Plain-text document sources:

_ _ _ _ _

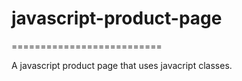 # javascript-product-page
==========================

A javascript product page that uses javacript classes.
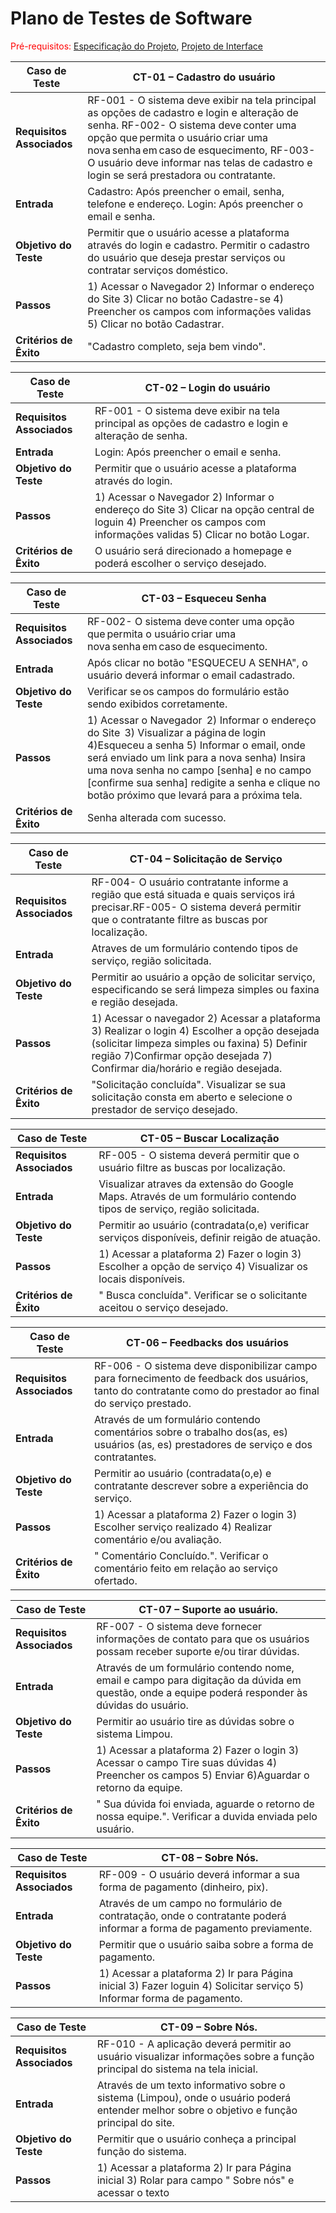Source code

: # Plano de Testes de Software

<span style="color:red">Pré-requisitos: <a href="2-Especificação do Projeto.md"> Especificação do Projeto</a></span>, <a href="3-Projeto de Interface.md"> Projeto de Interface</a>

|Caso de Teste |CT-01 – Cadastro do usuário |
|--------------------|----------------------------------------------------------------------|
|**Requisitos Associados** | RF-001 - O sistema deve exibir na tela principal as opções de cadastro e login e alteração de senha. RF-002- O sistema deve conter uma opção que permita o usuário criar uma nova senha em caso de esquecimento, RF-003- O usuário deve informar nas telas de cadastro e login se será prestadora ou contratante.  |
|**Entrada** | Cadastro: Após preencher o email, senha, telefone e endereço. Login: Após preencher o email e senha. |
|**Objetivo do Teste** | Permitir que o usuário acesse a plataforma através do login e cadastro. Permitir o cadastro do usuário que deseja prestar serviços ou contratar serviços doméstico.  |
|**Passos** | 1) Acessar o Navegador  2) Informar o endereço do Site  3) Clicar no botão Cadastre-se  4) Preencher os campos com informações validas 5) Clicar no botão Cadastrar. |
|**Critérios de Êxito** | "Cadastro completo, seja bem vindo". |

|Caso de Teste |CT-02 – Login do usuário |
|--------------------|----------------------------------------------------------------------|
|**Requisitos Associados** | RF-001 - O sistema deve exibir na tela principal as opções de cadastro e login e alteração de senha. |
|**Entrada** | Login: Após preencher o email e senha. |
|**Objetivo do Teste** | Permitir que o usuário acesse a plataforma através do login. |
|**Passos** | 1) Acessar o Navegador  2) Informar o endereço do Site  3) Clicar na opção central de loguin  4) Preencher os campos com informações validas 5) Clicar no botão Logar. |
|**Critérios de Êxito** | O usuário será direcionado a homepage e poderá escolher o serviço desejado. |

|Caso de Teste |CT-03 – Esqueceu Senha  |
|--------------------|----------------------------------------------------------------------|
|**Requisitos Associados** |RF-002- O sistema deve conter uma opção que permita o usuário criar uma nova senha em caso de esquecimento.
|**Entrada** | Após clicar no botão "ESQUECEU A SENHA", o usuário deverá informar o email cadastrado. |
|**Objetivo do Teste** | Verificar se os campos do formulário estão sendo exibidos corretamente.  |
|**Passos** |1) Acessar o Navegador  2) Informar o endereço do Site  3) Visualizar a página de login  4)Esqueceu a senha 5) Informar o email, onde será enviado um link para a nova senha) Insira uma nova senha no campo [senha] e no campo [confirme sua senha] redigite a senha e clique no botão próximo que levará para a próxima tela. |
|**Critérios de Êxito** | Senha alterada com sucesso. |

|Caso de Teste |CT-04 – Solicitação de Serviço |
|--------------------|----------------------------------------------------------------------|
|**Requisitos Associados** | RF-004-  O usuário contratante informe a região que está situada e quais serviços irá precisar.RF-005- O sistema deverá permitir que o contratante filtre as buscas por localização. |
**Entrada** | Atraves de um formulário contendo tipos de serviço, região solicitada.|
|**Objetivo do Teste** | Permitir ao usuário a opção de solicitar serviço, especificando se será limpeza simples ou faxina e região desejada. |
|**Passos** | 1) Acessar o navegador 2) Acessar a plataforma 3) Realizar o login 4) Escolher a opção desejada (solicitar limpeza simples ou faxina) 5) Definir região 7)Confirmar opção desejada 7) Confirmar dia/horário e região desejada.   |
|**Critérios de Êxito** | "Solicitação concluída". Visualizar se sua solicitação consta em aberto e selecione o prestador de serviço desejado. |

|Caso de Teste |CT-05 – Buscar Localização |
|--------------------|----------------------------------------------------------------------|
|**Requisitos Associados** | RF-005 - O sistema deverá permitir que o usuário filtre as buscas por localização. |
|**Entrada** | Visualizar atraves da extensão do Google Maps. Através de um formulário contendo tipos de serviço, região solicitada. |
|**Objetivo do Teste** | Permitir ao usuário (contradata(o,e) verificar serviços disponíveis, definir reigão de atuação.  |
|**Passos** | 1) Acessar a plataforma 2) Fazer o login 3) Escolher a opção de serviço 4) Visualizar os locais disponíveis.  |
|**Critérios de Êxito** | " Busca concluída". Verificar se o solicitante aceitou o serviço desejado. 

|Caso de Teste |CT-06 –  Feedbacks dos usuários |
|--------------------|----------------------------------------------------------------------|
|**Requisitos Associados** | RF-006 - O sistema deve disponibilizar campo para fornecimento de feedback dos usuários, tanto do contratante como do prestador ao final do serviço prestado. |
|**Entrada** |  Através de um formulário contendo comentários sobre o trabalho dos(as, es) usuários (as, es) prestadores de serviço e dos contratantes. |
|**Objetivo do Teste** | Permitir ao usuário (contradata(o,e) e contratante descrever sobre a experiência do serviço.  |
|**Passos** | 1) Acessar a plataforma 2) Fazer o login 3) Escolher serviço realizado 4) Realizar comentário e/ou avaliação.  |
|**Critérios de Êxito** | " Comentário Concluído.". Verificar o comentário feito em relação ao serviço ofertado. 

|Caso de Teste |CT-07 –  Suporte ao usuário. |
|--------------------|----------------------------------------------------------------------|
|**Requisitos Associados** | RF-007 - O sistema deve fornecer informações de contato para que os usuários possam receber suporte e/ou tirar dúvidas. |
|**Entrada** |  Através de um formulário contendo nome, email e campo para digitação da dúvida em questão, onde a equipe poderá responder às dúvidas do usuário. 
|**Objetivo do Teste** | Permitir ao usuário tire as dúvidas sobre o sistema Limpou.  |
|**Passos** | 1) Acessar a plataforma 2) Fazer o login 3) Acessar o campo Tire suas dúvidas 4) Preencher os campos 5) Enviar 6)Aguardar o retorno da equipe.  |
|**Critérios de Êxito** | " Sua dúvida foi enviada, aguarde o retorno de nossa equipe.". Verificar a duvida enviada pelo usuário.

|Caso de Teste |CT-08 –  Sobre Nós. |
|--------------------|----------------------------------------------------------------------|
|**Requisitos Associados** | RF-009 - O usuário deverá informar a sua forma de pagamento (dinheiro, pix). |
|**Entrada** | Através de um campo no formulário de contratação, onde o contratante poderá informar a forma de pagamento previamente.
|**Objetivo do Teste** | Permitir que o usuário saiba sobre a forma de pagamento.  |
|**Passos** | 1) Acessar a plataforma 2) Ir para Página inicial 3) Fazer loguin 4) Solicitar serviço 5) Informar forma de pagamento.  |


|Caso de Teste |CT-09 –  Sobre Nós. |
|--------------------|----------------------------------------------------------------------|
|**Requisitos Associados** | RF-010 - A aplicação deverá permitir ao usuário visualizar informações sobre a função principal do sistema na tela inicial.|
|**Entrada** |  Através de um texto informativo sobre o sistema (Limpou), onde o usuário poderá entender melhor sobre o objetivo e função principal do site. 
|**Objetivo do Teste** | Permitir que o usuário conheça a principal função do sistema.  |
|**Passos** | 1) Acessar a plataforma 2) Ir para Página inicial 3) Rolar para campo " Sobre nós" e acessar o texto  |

_ _ _ _ _

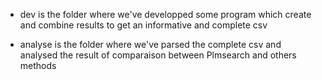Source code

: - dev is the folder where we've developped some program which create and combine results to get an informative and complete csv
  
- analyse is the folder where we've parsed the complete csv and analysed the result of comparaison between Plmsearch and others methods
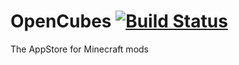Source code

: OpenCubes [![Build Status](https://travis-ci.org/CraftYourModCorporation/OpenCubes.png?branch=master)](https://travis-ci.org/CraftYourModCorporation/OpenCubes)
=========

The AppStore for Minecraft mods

_ _ _ _ _

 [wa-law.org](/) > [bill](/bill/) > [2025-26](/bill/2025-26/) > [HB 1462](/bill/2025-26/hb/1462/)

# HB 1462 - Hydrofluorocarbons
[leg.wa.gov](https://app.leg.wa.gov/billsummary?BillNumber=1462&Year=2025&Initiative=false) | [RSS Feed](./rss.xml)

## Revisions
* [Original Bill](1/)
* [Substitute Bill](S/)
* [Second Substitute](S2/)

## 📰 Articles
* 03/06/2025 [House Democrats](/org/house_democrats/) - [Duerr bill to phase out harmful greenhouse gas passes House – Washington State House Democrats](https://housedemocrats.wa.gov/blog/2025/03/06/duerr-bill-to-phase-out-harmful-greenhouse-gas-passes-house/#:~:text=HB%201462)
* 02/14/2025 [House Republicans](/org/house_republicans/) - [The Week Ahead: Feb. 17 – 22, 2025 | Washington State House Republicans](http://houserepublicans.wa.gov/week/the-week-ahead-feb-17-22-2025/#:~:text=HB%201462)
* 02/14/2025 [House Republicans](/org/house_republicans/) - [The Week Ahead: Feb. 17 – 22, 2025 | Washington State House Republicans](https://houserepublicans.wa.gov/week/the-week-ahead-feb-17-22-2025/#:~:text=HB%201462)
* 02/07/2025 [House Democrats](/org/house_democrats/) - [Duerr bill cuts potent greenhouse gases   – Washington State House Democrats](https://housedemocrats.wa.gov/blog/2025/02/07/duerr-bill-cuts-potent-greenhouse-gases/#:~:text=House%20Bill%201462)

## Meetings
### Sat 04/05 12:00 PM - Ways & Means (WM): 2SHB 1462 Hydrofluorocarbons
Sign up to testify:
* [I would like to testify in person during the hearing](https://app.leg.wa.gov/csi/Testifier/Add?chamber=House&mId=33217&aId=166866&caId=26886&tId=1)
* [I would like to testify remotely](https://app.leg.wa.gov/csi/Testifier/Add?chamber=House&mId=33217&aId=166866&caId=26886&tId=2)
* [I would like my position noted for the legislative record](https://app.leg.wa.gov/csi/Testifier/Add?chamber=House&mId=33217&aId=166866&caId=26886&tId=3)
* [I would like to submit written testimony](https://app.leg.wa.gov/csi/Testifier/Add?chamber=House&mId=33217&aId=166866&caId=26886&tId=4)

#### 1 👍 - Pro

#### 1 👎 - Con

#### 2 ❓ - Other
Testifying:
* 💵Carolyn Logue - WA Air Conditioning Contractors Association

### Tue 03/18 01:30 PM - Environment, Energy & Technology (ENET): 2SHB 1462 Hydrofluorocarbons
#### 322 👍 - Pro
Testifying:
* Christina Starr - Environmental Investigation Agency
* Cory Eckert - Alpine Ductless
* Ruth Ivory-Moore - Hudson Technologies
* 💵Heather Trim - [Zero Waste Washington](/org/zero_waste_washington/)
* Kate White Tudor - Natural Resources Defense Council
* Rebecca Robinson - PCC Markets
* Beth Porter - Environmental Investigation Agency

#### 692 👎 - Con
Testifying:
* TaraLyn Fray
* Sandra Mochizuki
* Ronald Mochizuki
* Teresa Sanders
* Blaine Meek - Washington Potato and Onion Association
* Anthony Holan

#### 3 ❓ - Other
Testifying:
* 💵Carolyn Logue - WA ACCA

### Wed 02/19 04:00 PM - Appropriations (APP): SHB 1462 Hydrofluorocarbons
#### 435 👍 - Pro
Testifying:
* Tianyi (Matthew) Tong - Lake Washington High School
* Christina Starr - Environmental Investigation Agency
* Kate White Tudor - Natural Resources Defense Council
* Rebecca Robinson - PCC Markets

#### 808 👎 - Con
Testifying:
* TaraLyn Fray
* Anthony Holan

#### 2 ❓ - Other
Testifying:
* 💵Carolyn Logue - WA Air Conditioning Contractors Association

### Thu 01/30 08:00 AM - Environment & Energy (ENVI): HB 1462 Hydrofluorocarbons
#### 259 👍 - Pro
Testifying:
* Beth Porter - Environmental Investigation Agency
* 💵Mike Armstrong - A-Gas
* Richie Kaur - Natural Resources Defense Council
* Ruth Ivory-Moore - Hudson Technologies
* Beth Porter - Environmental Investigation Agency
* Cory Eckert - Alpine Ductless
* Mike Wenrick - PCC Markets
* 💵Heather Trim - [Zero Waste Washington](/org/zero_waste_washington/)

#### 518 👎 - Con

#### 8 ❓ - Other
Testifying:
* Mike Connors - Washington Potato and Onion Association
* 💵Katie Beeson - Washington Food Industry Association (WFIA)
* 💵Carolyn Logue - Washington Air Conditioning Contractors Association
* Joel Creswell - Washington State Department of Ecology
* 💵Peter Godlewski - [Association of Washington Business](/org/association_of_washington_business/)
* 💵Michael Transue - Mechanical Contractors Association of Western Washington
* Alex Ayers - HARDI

_ _ _ _ _

* Task details
Look above for the line with "Industry Association (WFIA)"; retype exactly that line, every line after it up to the line with "Ayers - HARDI", and that line too, nothing else.

* Reply
* 💵Katie Beeson - Washington Food Industry Association (WFIA)
* 💵Carolyn Logue - Washington Air Conditioning Contractors Association
* Joel Creswell - Washington State Department of Ecology
* 💵Peter Godlewski - [Association of Washington Business](/org/association_of_washington_business/)
* 💵Michael Transue - Mechanical Contractors Association of Western Washington
* Alex Ayers - HARDI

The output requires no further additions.